It’s gratitude that I sense in Grandpa Yao when he refuses to pity himself for the abuse he experienced during the Cultural Revolution. But it’s more than that too. For my grandfather’s generation, communist ideals had offered a convincing alternative to the darkness and despair of their earlier lives. Those ideals inspired millions of Chinese like my grandparents to devote themselves to building a brighter future. Those loyal to the Communist Party were initially rewarded, before Mao’s political campaigns betrayed them. But Grandpa Yao, just like many other loyal party members who suffered under Mao, simply refuses to believe that the cause to which he committed so much turned out to be an illusion. He believes, instead, that individuals – but not Mao — subverted communist ideals for personal power and gain.
Though young Chinese still receive communist indoctrination in school, we have never shared in the miseries of our grandparents’ childhoods. We can no longer understand exactly why those ideals matter or how they are relevant to the materialistic society that China has become.
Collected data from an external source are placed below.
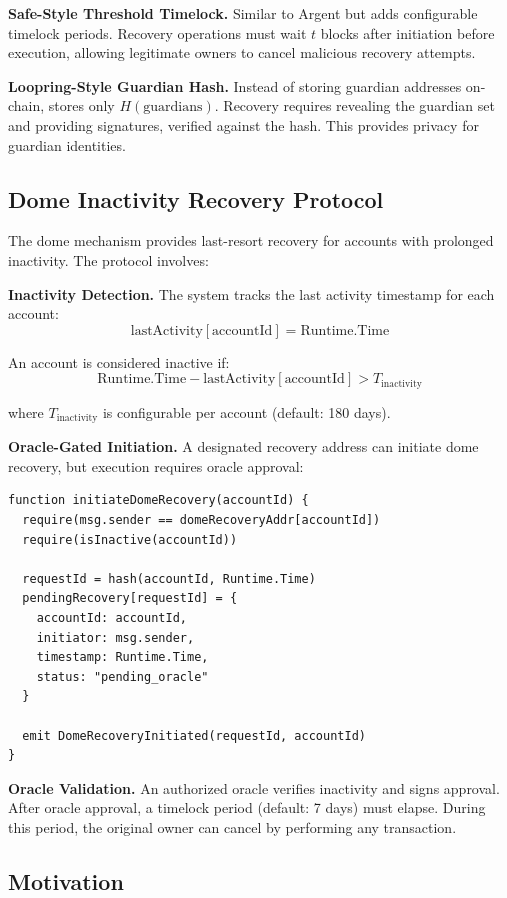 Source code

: \documentclass[10pt,twocolumn]{article}
\begin{document}
\textbf{Safe-Style Threshold Timelock.} Similar to Argent but adds configurable timelock periods. Recovery operations must wait $t$ blocks after initiation before execution, allowing legitimate owners to cancel malicious recovery attempts.

\textbf{Loopring-Style Guardian Hash.} Instead of storing guardian addresses on-chain, stores only $H(\text{guardians})$. Recovery requires revealing the guardian set and providing signatures, verified against the hash. This provides privacy for guardian identities.

\subsection{Dome Inactivity Recovery Protocol}

The dome mechanism provides last-resort recovery for accounts with prolonged inactivity. The protocol involves:

\textbf{Inactivity Detection.} The system tracks the last activity timestamp for each account:
$$\text{lastActivity}[\text{accountId}] = \text{Runtime.Time}$$

An account is considered inactive if:
$$\text{Runtime.Time} - \text{lastActivity}[\text{accountId}] > T_{\text{inactivity}}$$

where $T_{\text{inactivity}}$ is configurable per account (default: 180 days).

\textbf{Oracle-Gated Initiation.} A designated recovery address can initiate dome recovery, but execution requires oracle approval:

\begin{verbatim}
function initiateDomeRecovery(accountId) {
  require(msg.sender == domeRecoveryAddr[accountId])
  require(isInactive(accountId))
  
  requestId = hash(accountId, Runtime.Time)
  pendingRecovery[requestId] = {
    accountId: accountId,
    initiator: msg.sender,
    timestamp: Runtime.Time,
    status: "pending_oracle"
  }
  
  emit DomeRecoveryInitiated(requestId, accountId)
}
\end{verbatim}

\textbf{Oracle Validation.} An authorized oracle verifies inactivity and signs approval. After oracle approval, a timelock period (default: 7 days) must elapse. During this period, the original owner can cancel by performing any transaction.


\subsection{Motivation}
\end{document}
Sometimes, though, despite the distance in age and experience that separates us, I see in my grandfather echoes of the same questions about our shared history that trouble me. “I still wonder,” Grandpa Yao said of those who made his life miserable in the name of Mao’s revolution, “why they picked up the same inhumane tactics as the Japanese and the Nationalists to torture us.” I see it as cautionary tale – even ideas we believe in can betray us, if the power to wield them remains unchecked and unlimited. I hope that my generation, as we gradually rise in the ranks of our nation’s leadership, can remember the lessons of our grandparents.